** Opening DATA PROVIDED block **
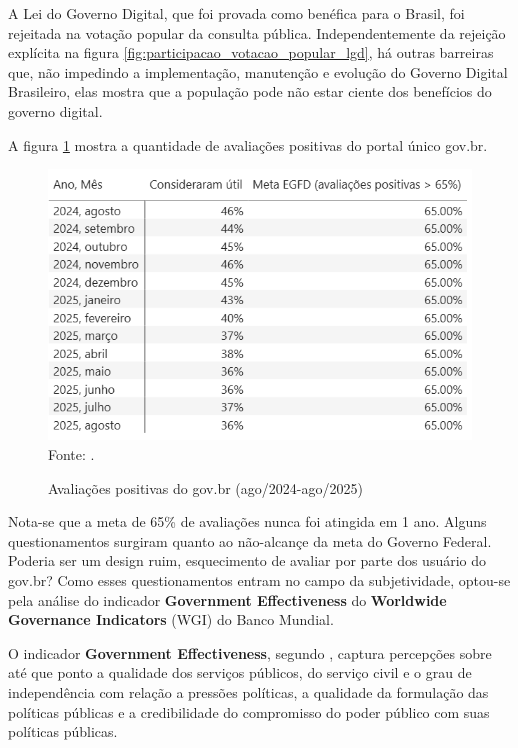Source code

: A Lei do Governo Digital, que foi provada como benéfica para o Brasil, foi rejeitada na votação popular da consulta pública. Independentemente da rejeição explícita na figura \ref{fig:participacao_votacao_popular_lgd}, há outras barreiras que, não impedindo a implementação, manutenção e evolução do Governo Digital Brasileiro, elas mostra que a população pode não estar ciente dos benefícios do governo digital.
	
A figura \ref{fig:avaliacoes_poitivas_govbr} mostra a quantidade de avaliações positivas do portal único gov.br.
	
\begin{figure}[H]
	\centering
	\caption{Avaliações positivas do gov.br (ago/2024-ago/2025)}
	\includegraphics[width=1\linewidth]{figuras/avaliacoes_poitivas_govbr}
	\label{fig:avaliacoes_poitivas_govbr}
	\footnotesize{Fonte: \cite{painel_completo_monitoramento_govbr}.}
\end{figure}

Nota-se que a meta de 65\% de avaliações nunca foi atingida em 1 ano. Alguns questionamentos surgiram quanto ao não-alcançe da meta do Governo Federal. Poderia ser um design ruim, esquecimento de avaliar por parte dos usuário do gov.br? Como esses questionamentos entram no campo da subjetividade, optou-se pela análise do indicador \textbf{Government Effectiveness} do \textbf{Worldwide Governance Indicators} (WGI) do Banco Mundial.

O indicador \textbf{Government Effectiveness}, segundo \cite{kaufmann2024worldwide}, captura percepções sobre até que ponto a qualidade dos serviços públicos, do serviço civil e o grau de independência com relação a pressões políticas, a qualidade da formulação das políticas públicas e a credibilidade do compromisso do poder público com suas políticas públicas.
** Closing DATA PROVIDED block **
- **EXERCISE GOAL**
Transcribe the records above exactly and drop every picture.

- **SOLUTION TO THIS TASK**
Source code

: A Lei do Governo Digital, que foi provada como benéfica para o Brasil, foi rejeitada na votação popular da consulta pública. Independentemente da rejeição explícita na figura \ref{fig:participacao_votacao_popular_lgd}, há outras barreiras que, não impedindo a implementação, manutenção e evolução do Governo Digital Brasileiro, elas mostra que a população pode não estar ciente dos benefícios do governo digital.
	
A figura \ref{fig:avaliacoes_poitivas_govbr} mostra a quantidade de avaliações positivas do portal único gov.br.
	
\begin{figure}[H]
	\centering
	\caption{Avaliações positivas do gov.br (ago/2024-ago/2025)}
	\includegraphics[width=1\linewidth]{figuras/avaliacoes_poitivas_govbr}
	\label{fig:avaliacoes_poitivas_govbr}
	\footnotesize{Fonte: \cite{painel_completo_monitoramento_govbr}.}
\end{figure}

Nota-se que a meta de 65\% de avaliações nunca foi atingida em 1 ano. Alguns questionamentos surgiram quanto ao não-alcançe da meta do Governo Federal. Poderia ser um design ruim, esquecimento de avaliar por parte dos usuário do gov.br? Como esses questionamentos entram no campo da subjetividade, optou-se pela análise do indicador \textbf{Government Effectiveness} do \textbf{Worldwide Governance Indicators} (WGI) do Banco Mundial.

O indicador \textbf{Government Effectiveness}, segundo \cite{kaufmann2024worldwide}, captura percepções sobre até que ponto a qualidade dos serviços públicos, do serviço civil e o grau de independência com relação a pressões políticas, a qualidade da formulação das políticas públicas e a credibilidade do compromisso do poder público com suas políticas públicas.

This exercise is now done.